Well, it's sort of a beef, but a new one. One of the boggest complaints I've felt brewing inside me about our school is the infantilization of the staff. We're often treated as stupid, untrustworthy, ignorant, idiotic children.

Let me refer you now to a South Park episode. Kenny gets chicken pox. Stan, Kyle, and Cartman's parents send them over to spend the night so that they'll all get it. This way, they can all get it over with at once. They do not tell this to the children. Stan and Cartman do get sick, while Kyle doesn't, so Kyle is sent back to Kenny's again, where he overhears the parental conspiracy. All he gets is that the parents want them to get sick, but he doesn't hear why. All he knows is that the parents lied to them. To get revenge, the boys hire a hooker to use all the parents' toothbrushes, giving them herpes. I'm not quite at the give the administrators herpes stage just yet. Now back to our story.

Summer school is much shorter than regular school. Therefore, each day is even more crucial. How crucial is it? Well, you're not allowed to even apply to teach summer school if you have any summer conference scheduled that might conflict with summer school hours. So let it be written, so let it be done, according to all the higher ups. At least, that's what they always told me. Then I got the phone call. Miss X and Miss Y, who are both teaching summer school, will be gone next Thursday and Friday. You guessed it! They're going to a conference. Turns out that hard and fast rule about conferences isn't so hard and fast if some administrator feels like fudging things a little. Just like South Park, the teachers are the ones being lied to, "for our own good," and the district/administrators are the ones doing the lying. This just happens to be one example of a pattern of behavior.

Of course, Miss X and Miss Y are not going to give up sick leave for a conference. That means they'll still be getting paid as if they were there, but since they aren't using sick leave to cover the cost of subs, that money has to come from somewhere else. Unfortunately, since there are no conferences allowed during summer school, there is also no budget available to pay for whoever comes in to cover those two classes. You heard me. The subs will be "volunteering" to do it.

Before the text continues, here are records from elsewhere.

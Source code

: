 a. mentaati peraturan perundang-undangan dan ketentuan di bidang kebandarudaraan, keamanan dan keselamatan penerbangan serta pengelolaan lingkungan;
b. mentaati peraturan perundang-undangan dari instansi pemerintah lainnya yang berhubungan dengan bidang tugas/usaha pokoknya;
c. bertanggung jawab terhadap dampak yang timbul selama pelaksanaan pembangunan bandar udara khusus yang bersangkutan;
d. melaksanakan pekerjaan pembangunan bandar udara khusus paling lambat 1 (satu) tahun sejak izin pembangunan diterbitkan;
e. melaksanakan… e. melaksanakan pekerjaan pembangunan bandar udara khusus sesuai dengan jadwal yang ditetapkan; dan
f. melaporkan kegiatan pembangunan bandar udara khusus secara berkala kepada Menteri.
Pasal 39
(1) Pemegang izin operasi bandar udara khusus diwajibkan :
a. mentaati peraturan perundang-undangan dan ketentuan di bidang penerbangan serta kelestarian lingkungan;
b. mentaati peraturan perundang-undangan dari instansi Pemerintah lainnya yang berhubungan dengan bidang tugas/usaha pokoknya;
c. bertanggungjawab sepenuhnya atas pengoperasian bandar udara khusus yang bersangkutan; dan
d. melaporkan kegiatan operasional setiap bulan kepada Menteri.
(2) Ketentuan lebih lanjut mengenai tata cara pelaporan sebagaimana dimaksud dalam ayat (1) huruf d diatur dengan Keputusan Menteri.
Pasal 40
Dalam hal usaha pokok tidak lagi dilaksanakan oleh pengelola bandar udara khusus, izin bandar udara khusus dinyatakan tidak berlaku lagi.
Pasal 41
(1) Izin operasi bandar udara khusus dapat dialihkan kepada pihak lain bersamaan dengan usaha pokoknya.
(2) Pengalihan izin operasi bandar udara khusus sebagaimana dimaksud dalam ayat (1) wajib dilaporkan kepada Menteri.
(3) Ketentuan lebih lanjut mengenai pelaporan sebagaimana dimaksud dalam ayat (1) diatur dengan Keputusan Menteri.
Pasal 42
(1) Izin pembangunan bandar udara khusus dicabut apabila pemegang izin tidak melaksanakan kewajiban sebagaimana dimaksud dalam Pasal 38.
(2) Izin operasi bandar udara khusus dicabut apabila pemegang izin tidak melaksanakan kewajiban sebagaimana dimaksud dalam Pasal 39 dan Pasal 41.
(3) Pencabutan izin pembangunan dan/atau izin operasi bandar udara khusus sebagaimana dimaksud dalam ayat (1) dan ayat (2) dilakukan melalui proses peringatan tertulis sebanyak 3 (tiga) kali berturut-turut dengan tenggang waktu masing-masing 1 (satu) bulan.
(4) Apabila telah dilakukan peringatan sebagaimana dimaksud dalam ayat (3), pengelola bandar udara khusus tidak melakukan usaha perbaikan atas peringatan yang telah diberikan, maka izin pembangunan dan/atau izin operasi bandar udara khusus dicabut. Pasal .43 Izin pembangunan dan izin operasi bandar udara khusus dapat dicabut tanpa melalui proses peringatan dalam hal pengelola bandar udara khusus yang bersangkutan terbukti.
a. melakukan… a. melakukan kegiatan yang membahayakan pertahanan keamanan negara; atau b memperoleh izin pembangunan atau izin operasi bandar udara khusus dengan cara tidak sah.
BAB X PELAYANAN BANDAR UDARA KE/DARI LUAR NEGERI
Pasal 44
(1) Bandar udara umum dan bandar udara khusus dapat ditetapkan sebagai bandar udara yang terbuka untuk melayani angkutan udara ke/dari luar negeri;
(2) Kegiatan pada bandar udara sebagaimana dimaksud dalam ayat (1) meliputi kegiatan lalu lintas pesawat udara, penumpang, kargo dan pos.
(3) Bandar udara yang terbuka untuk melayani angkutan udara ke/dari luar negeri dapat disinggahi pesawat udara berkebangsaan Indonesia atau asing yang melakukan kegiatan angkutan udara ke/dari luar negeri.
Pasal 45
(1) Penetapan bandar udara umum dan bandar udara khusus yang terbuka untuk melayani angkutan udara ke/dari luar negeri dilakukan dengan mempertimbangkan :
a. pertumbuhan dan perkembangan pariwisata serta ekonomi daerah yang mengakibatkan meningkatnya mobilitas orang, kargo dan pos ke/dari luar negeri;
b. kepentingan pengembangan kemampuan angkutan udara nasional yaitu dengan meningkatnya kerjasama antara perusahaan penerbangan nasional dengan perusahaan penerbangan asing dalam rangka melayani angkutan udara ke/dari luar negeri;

You've heard of people who, let's say, they're so valuable in their position, the company can't afford to promote them? Perhaps another way to put it would be people who have some sense of honor and ethics, such that when the chips are down, the company knows you're one of the ones who can be relied upon to help put things right? Perhaps even another way to put it would be: suckers. Who knew that I was one of these people? Turns out, I am.

I swore I would never submit to these requests. For example, at least two or three times a week, the call will go out for any teacher who is willing to sub during their prep period, because, on a regular basis, we can't get enough subs to cover however many teachers might be absent on a given day. I never do it, for a couple of reasons. First, I just don't like running all over campus and giving up my prep. Second, if I fill in for a missing sub, I'm essentially telling the school and the district that they don't have to be responsible for getting enough subs into the sub pool in the first place. You know, the old "failure to plan on your part does not constitute an emergency on my part." Every time I filled in for a missing sub, I would be approving their lack of planning, and asking for it to continue. As noted above in option three, I'm trying to stop being a sucker.

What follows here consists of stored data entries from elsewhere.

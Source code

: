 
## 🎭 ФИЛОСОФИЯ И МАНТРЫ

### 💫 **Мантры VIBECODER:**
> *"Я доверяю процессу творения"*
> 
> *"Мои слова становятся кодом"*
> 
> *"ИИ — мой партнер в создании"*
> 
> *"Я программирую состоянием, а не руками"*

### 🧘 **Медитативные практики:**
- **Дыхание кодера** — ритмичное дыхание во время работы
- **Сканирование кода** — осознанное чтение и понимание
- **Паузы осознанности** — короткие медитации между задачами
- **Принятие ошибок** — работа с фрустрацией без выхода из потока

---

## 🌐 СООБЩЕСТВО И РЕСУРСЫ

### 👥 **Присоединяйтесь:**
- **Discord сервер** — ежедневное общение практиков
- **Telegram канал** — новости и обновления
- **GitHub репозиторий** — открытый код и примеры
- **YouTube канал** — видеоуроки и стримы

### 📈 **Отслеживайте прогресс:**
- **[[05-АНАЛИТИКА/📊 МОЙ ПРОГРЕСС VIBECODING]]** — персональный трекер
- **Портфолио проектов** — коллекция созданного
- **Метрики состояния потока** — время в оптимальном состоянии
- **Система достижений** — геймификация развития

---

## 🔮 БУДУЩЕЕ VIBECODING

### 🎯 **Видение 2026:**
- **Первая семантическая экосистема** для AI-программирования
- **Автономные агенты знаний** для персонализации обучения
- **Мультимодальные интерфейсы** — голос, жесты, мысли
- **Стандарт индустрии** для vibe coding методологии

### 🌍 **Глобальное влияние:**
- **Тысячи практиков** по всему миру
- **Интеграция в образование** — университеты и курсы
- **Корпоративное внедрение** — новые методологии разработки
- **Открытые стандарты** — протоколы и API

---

However. Our Department Chair called. She, and Miss Z, who has a strong interest in the subject of the conference, had agreed to cover Miss X and Miss Y. Now Miss Z suddenly can't make it, and I'm the chips are down guy. If it was anyone but her, anyone above her in the heirarchy, I would say no, with maybe a "screw you" thrown in for good measure after I had hung up. You know where the rest of this is going. Thursday and Friday I'll be back at school. At least I can drop by the office and check how many times my schedule for the fall has been changed without notice.

Which is another stunt they pull: let you plan all summer, then on the first day of school, tell you you've got different classes. Thing is, they don't let you check out on the last day of school until you've given them your summertime contact info. Why don't they let you know about changes? Your guess is as good as mine, and you don't even work here. However, I can tell you that while your guesses might begin from the "innocent mistake" side of things, after all these years, mine begin from the "malicious intent" end of the spectrum.

I wonder if this year they'll actually hire as many teachers as they have positions.